_EXERCISE GOAL:_
Please give back an exact reproduction of the lines from the one with "into a list" through the end of the entries below, and no others.

┌─ INFORMATION GIVEN

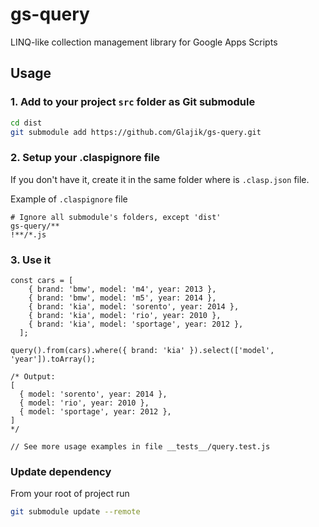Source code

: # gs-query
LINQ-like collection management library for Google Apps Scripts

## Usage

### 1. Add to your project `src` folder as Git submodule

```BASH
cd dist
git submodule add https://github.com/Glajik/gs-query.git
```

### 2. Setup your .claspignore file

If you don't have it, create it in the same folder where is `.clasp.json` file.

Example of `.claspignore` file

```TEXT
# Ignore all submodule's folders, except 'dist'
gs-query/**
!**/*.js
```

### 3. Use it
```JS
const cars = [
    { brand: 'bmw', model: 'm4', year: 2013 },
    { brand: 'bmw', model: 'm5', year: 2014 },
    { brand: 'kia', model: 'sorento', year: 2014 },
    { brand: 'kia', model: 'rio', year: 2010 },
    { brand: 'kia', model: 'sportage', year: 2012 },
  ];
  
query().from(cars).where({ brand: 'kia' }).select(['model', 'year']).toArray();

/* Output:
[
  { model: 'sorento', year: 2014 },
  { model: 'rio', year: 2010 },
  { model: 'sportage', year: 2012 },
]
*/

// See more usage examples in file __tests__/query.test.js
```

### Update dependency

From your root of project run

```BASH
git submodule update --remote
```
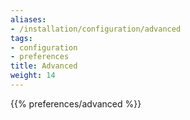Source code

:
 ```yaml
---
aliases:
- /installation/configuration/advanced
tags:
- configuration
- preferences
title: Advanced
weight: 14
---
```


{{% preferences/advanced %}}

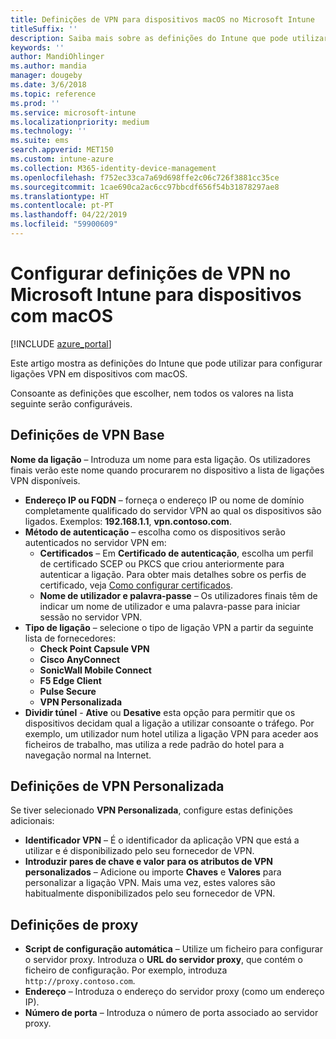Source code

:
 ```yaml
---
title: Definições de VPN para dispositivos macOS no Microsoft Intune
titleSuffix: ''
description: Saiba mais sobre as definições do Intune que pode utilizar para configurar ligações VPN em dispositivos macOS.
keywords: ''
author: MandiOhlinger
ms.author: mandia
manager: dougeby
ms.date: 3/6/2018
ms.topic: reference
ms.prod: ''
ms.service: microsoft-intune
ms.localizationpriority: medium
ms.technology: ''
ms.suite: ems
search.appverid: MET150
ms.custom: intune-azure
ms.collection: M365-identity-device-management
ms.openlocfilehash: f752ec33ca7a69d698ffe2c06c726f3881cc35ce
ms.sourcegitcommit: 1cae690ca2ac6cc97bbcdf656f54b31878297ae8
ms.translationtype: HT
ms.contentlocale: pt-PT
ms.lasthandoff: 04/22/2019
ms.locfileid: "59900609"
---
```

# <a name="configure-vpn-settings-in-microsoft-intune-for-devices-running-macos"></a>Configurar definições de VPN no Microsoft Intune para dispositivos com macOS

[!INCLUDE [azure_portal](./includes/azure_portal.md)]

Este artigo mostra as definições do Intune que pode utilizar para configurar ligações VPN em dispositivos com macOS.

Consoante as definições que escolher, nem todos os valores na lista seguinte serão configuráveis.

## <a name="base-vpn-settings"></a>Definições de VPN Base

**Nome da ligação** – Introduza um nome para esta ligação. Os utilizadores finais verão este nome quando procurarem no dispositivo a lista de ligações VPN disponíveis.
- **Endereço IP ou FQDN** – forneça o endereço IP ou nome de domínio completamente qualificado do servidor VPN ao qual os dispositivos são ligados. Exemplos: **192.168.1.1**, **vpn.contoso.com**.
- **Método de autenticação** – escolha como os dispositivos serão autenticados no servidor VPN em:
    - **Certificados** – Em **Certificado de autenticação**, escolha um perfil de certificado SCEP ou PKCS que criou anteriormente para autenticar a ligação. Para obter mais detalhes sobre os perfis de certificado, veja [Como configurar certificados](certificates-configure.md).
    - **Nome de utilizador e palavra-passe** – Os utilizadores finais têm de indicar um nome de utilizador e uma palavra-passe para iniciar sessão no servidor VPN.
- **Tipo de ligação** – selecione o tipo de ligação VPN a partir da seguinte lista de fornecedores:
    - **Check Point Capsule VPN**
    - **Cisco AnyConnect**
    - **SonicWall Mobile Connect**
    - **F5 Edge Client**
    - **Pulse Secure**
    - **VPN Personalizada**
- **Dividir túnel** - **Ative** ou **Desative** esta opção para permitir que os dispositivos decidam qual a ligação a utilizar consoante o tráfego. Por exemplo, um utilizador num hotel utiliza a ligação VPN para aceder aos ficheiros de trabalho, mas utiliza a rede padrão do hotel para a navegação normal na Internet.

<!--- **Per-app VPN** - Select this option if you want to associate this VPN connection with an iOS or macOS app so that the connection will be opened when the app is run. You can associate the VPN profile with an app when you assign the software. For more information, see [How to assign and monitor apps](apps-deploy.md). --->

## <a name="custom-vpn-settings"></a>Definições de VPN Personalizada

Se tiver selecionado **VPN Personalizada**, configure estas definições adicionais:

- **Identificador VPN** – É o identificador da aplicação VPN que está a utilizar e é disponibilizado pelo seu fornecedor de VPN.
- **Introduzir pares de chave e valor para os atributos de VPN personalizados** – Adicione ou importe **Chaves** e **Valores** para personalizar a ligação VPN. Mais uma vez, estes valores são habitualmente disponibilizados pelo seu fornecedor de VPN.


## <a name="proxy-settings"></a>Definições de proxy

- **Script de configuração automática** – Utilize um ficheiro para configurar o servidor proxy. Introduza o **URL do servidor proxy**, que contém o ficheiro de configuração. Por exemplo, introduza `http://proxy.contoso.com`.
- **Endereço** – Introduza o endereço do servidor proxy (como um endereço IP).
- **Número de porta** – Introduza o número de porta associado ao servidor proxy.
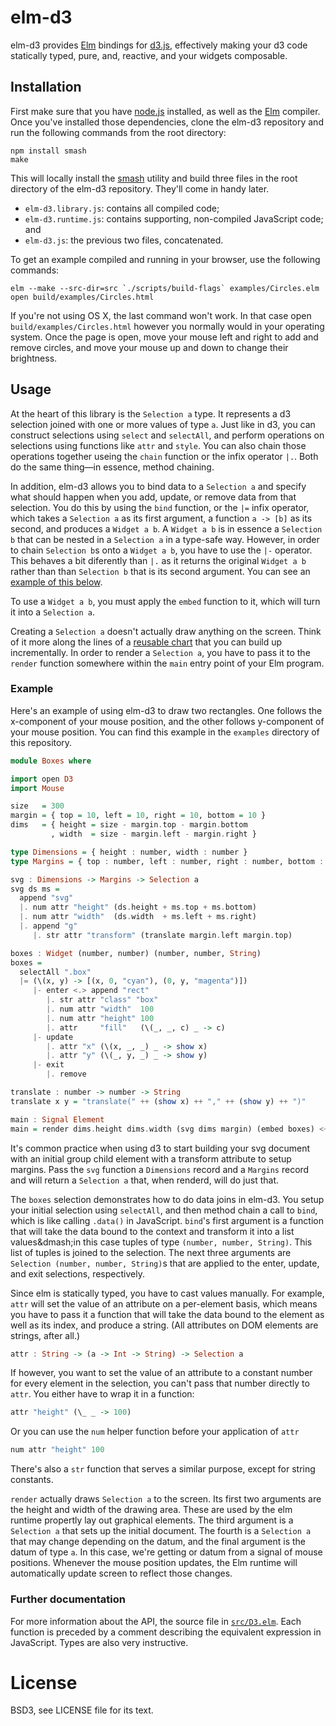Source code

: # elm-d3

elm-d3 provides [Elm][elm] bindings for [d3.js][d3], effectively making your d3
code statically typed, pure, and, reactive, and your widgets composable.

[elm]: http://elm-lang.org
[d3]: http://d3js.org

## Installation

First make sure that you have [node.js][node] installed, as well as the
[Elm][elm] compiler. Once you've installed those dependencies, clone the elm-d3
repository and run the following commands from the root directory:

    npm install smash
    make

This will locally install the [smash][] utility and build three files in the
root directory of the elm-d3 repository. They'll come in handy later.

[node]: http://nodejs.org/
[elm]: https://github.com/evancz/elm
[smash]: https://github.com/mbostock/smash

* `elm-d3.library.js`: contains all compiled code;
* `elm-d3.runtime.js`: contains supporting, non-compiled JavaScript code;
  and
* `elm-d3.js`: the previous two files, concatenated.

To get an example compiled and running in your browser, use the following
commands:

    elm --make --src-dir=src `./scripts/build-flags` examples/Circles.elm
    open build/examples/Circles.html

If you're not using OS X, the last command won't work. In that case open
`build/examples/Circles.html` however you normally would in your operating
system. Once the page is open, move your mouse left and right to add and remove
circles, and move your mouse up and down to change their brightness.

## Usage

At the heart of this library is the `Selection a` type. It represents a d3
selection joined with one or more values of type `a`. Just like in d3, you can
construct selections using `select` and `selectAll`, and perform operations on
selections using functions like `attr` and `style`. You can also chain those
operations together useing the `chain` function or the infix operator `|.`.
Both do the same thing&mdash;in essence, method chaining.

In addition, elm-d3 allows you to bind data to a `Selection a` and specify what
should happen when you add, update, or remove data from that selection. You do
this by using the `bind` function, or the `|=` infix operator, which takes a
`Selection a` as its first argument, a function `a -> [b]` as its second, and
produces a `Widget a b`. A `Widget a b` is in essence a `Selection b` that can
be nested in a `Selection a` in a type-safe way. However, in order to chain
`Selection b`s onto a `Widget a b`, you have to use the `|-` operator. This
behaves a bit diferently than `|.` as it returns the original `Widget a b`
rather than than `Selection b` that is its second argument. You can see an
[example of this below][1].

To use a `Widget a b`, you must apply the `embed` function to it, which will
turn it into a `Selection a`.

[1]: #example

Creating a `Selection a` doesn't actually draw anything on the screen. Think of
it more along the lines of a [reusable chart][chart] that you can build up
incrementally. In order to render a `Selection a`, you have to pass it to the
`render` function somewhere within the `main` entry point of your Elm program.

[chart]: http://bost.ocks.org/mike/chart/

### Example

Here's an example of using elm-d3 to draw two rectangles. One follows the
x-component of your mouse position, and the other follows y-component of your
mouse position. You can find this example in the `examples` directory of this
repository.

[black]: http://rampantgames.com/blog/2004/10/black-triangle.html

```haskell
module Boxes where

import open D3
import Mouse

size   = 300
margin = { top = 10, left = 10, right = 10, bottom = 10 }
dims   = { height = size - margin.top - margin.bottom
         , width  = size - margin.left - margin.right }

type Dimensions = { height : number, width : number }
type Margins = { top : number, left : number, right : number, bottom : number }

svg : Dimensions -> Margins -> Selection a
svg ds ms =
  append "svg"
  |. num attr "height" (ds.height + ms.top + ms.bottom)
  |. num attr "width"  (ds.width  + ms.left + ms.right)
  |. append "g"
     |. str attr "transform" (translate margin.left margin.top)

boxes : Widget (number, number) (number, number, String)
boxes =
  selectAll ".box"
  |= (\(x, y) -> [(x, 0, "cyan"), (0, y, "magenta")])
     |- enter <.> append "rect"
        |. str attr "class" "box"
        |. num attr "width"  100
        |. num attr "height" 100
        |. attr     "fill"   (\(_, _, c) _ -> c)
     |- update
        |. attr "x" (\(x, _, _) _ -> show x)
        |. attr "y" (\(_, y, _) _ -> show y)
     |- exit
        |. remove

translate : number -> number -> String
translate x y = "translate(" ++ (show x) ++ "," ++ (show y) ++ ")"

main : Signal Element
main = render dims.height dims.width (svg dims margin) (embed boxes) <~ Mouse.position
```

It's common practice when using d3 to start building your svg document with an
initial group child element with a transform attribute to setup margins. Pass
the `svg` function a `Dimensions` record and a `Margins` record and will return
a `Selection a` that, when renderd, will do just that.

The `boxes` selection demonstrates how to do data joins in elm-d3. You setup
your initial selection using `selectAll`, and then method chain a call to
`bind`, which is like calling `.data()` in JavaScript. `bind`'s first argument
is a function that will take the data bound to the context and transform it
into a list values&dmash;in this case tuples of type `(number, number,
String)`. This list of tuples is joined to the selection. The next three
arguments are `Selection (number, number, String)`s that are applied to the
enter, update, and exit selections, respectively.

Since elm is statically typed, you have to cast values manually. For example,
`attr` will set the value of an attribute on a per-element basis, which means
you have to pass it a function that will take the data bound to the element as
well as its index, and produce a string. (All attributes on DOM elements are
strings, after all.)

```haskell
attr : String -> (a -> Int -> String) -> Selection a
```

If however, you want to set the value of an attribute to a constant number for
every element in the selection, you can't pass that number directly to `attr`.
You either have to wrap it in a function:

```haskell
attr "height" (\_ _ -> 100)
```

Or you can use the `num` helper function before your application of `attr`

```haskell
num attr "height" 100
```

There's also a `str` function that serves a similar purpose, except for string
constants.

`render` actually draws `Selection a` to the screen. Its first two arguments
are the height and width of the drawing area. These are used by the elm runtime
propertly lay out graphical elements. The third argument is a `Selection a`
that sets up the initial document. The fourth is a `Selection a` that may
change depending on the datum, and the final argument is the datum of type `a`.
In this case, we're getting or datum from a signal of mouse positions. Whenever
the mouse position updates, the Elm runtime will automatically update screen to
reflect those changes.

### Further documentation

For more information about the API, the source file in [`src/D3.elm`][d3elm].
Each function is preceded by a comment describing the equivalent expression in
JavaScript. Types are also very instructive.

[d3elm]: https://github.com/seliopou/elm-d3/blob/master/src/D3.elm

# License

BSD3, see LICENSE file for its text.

└─

_SOLUTION FOR THIS PROBLEM:_
into a list values&dmash;in this case tuples of type `(number, number,
String)`. This list of tuples is joined to the selection. The next three
arguments are `Selection (number, number, String)`s that are applied to the
enter, update, and exit selections, respectively.

Since elm is statically typed, you have to cast values manually. For example,
`attr` will set the value of an attribute on a per-element basis, which means
you have to pass it a function that will take the data bound to the element as
well as its index, and produce a string. (All attributes on DOM elements are
strings, after all.)

```haskell
attr : String -> (a -> Int -> String) -> Selection a
```

If however, you want to set the value of an attribute to a constant number for
every element in the selection, you can't pass that number directly to `attr`.
You either have to wrap it in a function:

```haskell
attr "height" (\_ _ -> 100)
```

Or you can use the `num` helper function before your application of `attr`

```haskell
num attr "height" 100
```

There's also a `str` function that serves a similar purpose, except for string
constants.

`render` actually draws `Selection a` to the screen. Its first two arguments
are the height and width of the drawing area. These are used by the elm runtime
propertly lay out graphical elements. The third argument is a `Selection a`
that sets up the initial document. The fourth is a `Selection a` that may
change depending on the datum, and the final argument is the datum of type `a`.
In this case, we're getting or datum from a signal of mouse positions. Whenever
the mouse position updates, the Elm runtime will automatically update screen to
reflect those changes.

### Further documentation

For more information about the API, the source file in [`src/D3.elm`][d3elm].
Each function is preceded by a comment describing the equivalent expression in
JavaScript. Types are also very instructive.

[d3elm]: https://github.com/seliopou/elm-d3/blob/master/src/D3.elm

# License

BSD3, see LICENSE file for its text.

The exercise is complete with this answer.